When she crossed the border into Oregon she had to cut her speed because the noon sun, pressing down through the huge trees, made such brilliant patterns on the road that it was difficult to see any distance ahead or to distinguish the real from the shadow. Now and then she heard a mountain stream chortling furiously, violently, as if nothing could ever stop its mad, hilarious descent to the Pacific.
She reached the outskirts of Ashley a little after two o’clock. A sign informed her that she was about to enter Ashley, the Friendliest Little Town in the West, Population 9,394, Come Early and Stay Late.

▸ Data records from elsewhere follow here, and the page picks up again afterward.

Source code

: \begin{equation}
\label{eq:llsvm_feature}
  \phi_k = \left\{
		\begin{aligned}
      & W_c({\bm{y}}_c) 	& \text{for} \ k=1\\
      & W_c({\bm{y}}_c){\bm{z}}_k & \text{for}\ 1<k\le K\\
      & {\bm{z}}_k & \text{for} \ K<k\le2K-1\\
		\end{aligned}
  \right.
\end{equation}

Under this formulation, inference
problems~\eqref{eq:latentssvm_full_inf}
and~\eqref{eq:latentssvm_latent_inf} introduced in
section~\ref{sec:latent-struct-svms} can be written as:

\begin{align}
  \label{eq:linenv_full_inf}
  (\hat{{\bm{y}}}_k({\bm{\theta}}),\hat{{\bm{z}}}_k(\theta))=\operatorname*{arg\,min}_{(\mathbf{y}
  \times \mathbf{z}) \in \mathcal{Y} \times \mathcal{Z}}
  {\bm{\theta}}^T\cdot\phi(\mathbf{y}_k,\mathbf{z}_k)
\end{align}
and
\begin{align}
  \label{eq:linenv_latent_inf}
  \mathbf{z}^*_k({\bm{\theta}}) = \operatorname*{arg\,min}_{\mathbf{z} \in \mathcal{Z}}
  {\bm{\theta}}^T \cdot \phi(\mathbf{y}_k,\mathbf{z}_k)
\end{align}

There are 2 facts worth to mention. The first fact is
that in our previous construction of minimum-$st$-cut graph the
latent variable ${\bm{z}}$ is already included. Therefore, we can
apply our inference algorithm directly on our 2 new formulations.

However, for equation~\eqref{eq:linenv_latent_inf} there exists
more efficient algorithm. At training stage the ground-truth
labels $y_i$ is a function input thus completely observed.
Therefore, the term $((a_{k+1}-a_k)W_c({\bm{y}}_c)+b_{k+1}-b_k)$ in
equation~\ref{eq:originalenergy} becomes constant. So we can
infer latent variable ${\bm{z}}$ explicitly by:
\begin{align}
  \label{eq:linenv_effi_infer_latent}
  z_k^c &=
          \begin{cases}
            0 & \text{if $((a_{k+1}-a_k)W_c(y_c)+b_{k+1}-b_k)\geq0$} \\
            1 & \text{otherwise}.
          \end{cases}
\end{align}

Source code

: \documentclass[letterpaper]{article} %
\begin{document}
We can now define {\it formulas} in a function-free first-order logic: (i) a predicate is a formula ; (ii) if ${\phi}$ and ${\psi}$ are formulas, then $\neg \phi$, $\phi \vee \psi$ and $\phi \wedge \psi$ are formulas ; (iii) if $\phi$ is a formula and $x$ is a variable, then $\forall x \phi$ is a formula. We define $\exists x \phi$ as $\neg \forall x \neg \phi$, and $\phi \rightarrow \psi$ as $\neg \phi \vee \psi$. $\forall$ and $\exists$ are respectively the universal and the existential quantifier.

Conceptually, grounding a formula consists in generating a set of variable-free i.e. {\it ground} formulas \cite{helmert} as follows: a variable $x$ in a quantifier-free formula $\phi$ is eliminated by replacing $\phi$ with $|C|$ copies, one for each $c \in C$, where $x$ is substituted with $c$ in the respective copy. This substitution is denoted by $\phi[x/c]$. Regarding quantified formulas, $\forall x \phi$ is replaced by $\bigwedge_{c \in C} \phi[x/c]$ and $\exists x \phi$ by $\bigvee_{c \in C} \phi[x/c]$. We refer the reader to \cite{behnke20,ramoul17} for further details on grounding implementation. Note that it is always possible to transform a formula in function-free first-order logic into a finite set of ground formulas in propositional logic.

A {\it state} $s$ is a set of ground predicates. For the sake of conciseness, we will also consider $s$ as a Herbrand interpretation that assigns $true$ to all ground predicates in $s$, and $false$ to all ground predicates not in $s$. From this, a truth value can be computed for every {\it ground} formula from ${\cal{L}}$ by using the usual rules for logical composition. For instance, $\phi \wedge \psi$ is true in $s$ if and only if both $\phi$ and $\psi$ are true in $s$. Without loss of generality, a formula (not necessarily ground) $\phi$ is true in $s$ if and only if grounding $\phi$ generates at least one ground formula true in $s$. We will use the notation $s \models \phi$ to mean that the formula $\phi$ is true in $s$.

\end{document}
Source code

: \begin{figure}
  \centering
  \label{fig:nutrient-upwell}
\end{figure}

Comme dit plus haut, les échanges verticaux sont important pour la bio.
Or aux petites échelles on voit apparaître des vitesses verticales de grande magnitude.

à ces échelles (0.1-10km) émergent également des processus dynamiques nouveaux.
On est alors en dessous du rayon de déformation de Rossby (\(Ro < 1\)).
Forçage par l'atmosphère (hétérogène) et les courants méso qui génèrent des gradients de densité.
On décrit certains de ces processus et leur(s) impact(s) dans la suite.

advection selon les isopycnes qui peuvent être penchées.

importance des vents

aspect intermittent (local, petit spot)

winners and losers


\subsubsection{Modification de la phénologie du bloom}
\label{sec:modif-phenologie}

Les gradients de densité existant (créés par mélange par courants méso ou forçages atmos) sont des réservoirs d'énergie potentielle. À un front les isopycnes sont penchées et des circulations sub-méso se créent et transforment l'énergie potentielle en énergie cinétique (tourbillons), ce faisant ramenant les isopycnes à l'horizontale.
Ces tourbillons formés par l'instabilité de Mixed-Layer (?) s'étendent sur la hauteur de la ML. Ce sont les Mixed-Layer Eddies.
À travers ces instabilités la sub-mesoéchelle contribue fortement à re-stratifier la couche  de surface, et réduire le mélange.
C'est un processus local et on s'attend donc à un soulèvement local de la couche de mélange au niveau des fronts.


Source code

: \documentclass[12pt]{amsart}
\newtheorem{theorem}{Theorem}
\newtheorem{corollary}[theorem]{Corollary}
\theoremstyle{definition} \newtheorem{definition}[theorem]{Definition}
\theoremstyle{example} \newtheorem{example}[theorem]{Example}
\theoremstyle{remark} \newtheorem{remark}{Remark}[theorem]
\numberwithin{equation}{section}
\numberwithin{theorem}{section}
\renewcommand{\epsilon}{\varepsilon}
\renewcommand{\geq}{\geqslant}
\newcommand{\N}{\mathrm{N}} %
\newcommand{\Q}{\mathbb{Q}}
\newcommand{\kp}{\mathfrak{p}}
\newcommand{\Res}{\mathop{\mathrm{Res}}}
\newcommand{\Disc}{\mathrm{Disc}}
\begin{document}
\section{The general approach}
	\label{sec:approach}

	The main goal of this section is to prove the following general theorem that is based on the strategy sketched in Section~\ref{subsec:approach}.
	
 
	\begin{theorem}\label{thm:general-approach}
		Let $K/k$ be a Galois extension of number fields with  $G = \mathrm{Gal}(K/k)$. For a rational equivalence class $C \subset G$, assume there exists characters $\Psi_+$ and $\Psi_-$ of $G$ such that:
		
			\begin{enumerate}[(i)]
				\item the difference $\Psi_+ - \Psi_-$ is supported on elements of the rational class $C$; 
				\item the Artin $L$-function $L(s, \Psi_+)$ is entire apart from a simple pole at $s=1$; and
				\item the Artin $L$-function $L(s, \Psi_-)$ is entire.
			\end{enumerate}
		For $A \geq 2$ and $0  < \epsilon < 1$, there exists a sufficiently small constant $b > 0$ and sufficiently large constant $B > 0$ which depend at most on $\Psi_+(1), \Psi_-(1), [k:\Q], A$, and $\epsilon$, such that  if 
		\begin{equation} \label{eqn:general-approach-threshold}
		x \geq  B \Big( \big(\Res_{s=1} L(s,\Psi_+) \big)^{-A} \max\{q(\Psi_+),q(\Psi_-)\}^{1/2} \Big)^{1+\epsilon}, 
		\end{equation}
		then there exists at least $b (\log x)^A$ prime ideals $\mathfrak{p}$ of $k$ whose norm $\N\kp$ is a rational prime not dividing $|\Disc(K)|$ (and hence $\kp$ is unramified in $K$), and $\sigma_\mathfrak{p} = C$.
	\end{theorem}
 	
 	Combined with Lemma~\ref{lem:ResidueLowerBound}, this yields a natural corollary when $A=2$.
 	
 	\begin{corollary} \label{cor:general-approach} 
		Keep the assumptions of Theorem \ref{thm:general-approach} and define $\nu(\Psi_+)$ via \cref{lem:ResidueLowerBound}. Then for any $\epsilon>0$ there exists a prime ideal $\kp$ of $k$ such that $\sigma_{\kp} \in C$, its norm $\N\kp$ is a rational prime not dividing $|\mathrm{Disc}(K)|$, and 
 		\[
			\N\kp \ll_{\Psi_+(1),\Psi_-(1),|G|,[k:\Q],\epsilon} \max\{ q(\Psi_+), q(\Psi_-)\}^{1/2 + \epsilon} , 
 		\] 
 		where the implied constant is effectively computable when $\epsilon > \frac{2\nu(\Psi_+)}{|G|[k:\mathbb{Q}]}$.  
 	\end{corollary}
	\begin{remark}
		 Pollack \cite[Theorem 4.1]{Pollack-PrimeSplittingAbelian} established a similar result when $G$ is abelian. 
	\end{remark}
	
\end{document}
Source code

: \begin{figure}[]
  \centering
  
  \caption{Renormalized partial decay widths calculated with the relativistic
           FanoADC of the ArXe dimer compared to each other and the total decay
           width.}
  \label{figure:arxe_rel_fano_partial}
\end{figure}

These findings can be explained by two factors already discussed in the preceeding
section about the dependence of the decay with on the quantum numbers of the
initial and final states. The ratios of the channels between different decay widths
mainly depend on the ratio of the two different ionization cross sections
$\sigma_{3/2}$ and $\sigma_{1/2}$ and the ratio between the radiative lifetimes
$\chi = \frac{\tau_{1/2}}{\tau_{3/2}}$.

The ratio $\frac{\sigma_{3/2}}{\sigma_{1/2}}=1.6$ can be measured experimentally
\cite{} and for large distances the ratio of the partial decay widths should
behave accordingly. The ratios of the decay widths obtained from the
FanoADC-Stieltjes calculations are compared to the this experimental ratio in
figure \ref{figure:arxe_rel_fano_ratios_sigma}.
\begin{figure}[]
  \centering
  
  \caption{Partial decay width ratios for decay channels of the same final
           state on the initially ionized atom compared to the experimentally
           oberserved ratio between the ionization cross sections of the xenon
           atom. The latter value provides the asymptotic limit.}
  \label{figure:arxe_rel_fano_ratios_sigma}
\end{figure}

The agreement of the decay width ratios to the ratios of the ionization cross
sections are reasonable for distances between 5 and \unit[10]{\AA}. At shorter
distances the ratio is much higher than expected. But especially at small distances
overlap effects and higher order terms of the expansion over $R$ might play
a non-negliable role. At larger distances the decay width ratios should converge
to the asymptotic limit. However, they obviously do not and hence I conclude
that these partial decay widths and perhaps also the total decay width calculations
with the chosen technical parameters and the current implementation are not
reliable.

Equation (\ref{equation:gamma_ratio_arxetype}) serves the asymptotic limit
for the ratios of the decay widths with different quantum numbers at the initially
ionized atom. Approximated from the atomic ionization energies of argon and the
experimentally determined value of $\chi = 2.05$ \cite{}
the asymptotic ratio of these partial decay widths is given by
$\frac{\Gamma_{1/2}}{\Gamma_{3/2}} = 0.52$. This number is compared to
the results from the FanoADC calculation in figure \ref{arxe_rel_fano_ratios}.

She stopped at the first AAA motel that she came to. It was built in a small clearing of trees, two hundred yards off the highway, and it was so new that it still smelled of fresh wood.
A fat man in shirt sleeves was sitting on a kitchen chair tilted against a door marked “office,” fanning himself with a comic book. A dozen other comics were scattered around his chair, half of them without covers, the others brand-new,
True Love Comics, Teen-Age Romance, I Was Jilted, Western Love and Romances.
The fat man’s face was as innocent and devoid of thought as a marshmallow. He was probably laughed at in school as the fat boy, Charlotte thought. Now he’s getting back, he’s the hero of all the comic books, the lover who jilts, the cowboy who rides roughshod over women’s hearts. Poor man, poor boy.